◆ **WHAT TO DO**:
The entries below contain a stretch that opens with the line containing "## Running unit tests" and closes with the line containing "## Properties"; set down that stretch exactly, both ends included, and nothing else.

═══ ENTRIES SHOWN ═══

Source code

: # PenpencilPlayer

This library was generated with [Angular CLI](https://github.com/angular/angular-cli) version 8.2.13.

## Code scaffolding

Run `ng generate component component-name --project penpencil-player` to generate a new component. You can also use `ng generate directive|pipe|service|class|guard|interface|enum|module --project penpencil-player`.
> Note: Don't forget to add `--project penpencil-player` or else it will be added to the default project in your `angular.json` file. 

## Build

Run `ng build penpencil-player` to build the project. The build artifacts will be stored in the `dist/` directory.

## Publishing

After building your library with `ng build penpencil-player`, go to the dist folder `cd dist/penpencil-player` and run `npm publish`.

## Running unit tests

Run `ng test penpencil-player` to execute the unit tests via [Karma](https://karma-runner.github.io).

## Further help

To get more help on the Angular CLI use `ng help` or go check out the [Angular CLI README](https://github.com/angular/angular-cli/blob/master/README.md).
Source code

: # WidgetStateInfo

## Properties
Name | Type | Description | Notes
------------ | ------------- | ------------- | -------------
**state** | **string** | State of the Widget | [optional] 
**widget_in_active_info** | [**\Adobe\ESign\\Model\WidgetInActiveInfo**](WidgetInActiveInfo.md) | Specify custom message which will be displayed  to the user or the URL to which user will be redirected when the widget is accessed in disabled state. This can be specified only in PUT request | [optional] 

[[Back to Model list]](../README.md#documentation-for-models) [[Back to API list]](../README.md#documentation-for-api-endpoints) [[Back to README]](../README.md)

═══
═══ ENTRIES SHOWN ═══

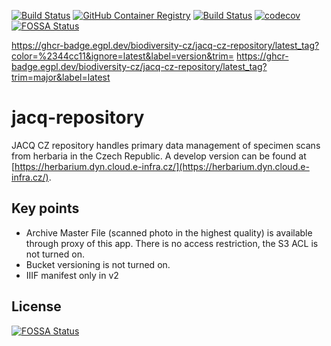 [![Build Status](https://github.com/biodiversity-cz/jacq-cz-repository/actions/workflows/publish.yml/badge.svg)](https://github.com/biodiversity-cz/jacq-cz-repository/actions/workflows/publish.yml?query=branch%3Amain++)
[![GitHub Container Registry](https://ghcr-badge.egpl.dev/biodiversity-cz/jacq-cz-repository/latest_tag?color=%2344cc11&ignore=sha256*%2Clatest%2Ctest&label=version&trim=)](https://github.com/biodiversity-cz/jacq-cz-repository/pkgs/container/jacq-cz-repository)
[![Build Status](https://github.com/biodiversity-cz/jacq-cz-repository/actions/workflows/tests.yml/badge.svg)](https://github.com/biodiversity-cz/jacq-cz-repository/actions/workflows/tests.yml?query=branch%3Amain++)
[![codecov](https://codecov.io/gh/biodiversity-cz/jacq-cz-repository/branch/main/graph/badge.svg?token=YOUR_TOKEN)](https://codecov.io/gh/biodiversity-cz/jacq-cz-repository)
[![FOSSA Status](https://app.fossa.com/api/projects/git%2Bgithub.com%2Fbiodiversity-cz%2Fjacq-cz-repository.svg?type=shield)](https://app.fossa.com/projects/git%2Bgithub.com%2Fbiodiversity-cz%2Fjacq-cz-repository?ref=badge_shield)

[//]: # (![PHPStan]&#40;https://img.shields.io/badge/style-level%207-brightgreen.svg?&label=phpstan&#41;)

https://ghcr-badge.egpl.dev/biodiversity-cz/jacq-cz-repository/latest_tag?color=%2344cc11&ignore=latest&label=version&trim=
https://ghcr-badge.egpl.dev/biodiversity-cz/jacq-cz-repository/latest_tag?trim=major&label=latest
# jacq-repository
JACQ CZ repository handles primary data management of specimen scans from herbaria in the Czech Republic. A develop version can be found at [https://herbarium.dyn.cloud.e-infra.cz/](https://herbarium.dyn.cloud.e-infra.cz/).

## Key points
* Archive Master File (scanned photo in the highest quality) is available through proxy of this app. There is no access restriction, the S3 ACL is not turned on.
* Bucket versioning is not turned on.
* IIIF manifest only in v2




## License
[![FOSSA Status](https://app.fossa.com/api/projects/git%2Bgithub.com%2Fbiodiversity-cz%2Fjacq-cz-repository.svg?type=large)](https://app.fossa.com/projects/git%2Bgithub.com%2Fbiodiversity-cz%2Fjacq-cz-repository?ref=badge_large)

═══

◆ **EXERCISE RESULT**:
## Running unit tests

Run `ng test penpencil-player` to execute the unit tests via [Karma](https://karma-runner.github.io).

## Further help

To get more help on the Angular CLI use `ng help` or go check out the [Angular CLI README](https://github.com/angular/angular-cli/blob/master/README.md).
Source code

: # WidgetStateInfo

## Properties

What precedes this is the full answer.